Please note that this code is not perfect. For instance we should be checking the parameters for nulls etc, but I want the example to be as simple as possible.
- Now compile the project into an assembly. In the menu choose Build, Build Solution.
- Finally we must deploy our new assembly to the SQL Server database specified with the database reference we created at the start. Choose Deploy, Deploy Solution in the menu. If all goes well you should see a message that says that one file was deployed to SQL Server.

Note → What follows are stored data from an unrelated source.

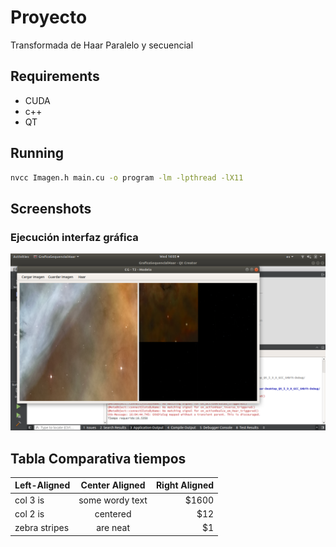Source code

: # Proyecto 

Transformada de Haar Paralelo y secuencial
## Requirements

* CUDA
* c++
* QT

## Running

```bash
nvcc Imagen.h main.cu -o program -lm -lpthread -lX11

```

## Screenshots

### Ejecución interfaz gráfica

![alt text](https://raw.githubusercontent.com/RGiskard/TopicosCG/master/Final/Data/haarseq1.png)

## Tabla Comparativa tiempos
| Left-Aligned  | Center Aligned  | Right Aligned |
| :------------ |:---------------:| -----:|
| col 3 is      | some wordy text | $1600 |
| col 2 is      | centered        |   $12 |
| zebra stripes | are neat        |    $1 |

- Now start SQL Server Management Studio (the replacement for Enterprise Manager and Query Analyzer). Connect Object Explorer to the server you chose earlier and drill down the specified database. Expand the nodes Programmability, Functions, Scalar-valued Functions and there you should see a function called dbo.RegExValidate.

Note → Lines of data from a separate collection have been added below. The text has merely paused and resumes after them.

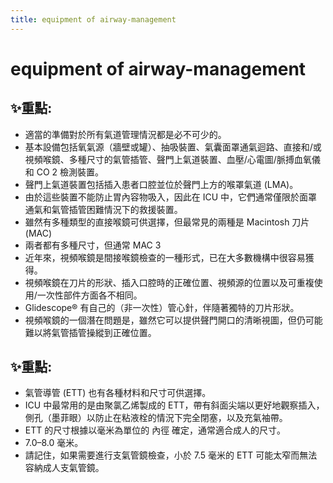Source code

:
 ```yaml
---
title: equipment of airway-management
---
```

# equipment of airway-management

## ✨重點:
- 適當的準備對於所有氣道管理情況都是必不可少的。
- 基本設備包括氧氣源（牆壁或罐）、抽吸裝置、氣囊面罩通氣迴路、直接和/或視頻喉鏡、多種尺寸的氣管插管、聲門上氣道裝置、血壓/心電圖/脈搏血氧儀和 CO 2 檢測裝置。
- 聲門上氣道裝置包括插入患者口腔並位於聲門上方的喉罩氣道 (LMA)。
- 由於這些裝置不能防止胃內容物吸入，因此在 ICU 中，它們通常僅限於面罩通氣和氣管插管困難情況下的救援裝置。
- 雖然有多種類型的直接喉鏡可供選擇，但最常見的兩種是 Macintosh 刀片 (MAC)
- 兩者都有多種尺寸，但通常 MAC 3
- 近年來，視頻喉鏡是間接喉鏡檢查的一種形式，已在大多數機構中很容易獲得。
- 視頻喉鏡在刀片的形狀、插入口腔時的正確位置、視頻源的位置以及可重複使用/一次性部件方面各不相同。
- Glidescope® 有自己的（非一次性）管心針，伴隨著獨特的刀片形狀。
- 視頻喉鏡的一個潛在問題是，雖然它可以提供聲門開口的清晰視圖，但仍可能難以將氣管插管操縱到正確位置。

## ✨重點:
- 氣管導管 (ETT) 也有各種材料和尺寸可供選擇。
- ICU 中最常用的是由聚氯乙烯製成的 ETT，帶有斜面尖端以更好地觀察插入，側孔（墨菲眼）以防止在粘液栓的情況下完全閉塞，以及充氣袖帶。
- ETT 的尺寸根據以毫米為單位的 內徑 確定，通常適合成人的尺寸。
- 7.0–8.0 毫米。
- 請記住，如果需要進行支氣管鏡檢查，小於 7.5 毫米的 ETT 可能太窄而無法容納成人支氣管鏡。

- The function can now be used to validate strings with regular expressions, like this:
DECLARE @regex NVARCHAR(100)
SET @regex = N'^([\w-\.]+)@((\[[0-9]{1,3}\.[0-9]{1,3}\.[0-9]{1,3}\.)|(([\w-]+\.)+))([a-zA-Z]{2,4}|[0-9]{1,3})(\]?)$'
SELECT name, emailaddress, dbo.RegExValidate( emailaddress, @regex ) AS validemail FROM dbo.PEOPLE
However, to really show the strength of this validation we can create a constraint that use it.
CREATE TABLE dbo.PEOPLE (
name VARCHAR(25) NOT NULL
, emailaddress VARCHAR(255) NOT NULL
, CONSTRAINT PEOPLE_ck_validemailaddress CHECK ( dbo.RegExValidate( emailaddress, N'^([\w-\.]+)@((\[[0-9]{1,3}\.[0-9]{1,3}\.[0-9]{1,3}\.)|(([\w-]+\.)+))([a-zA-Z]{2,4}|[0-9]{1,3})(\]?)$' ) = 1 )
)
Now we have a CHECK constraint that makes sure that it is not possible to enter email addresses that do not match the format defined in the regular expression.
Summary
The CLR Integration in SQL Server 2005 is an interesting new tool for the toolbox of every database developer and DBA. But it can also be a double-edged sword if used incorrectly, and therefore it is very important that anyone who will be using it really understands what it is, how it works and when to use it (or not use it). Look for further articles in this series.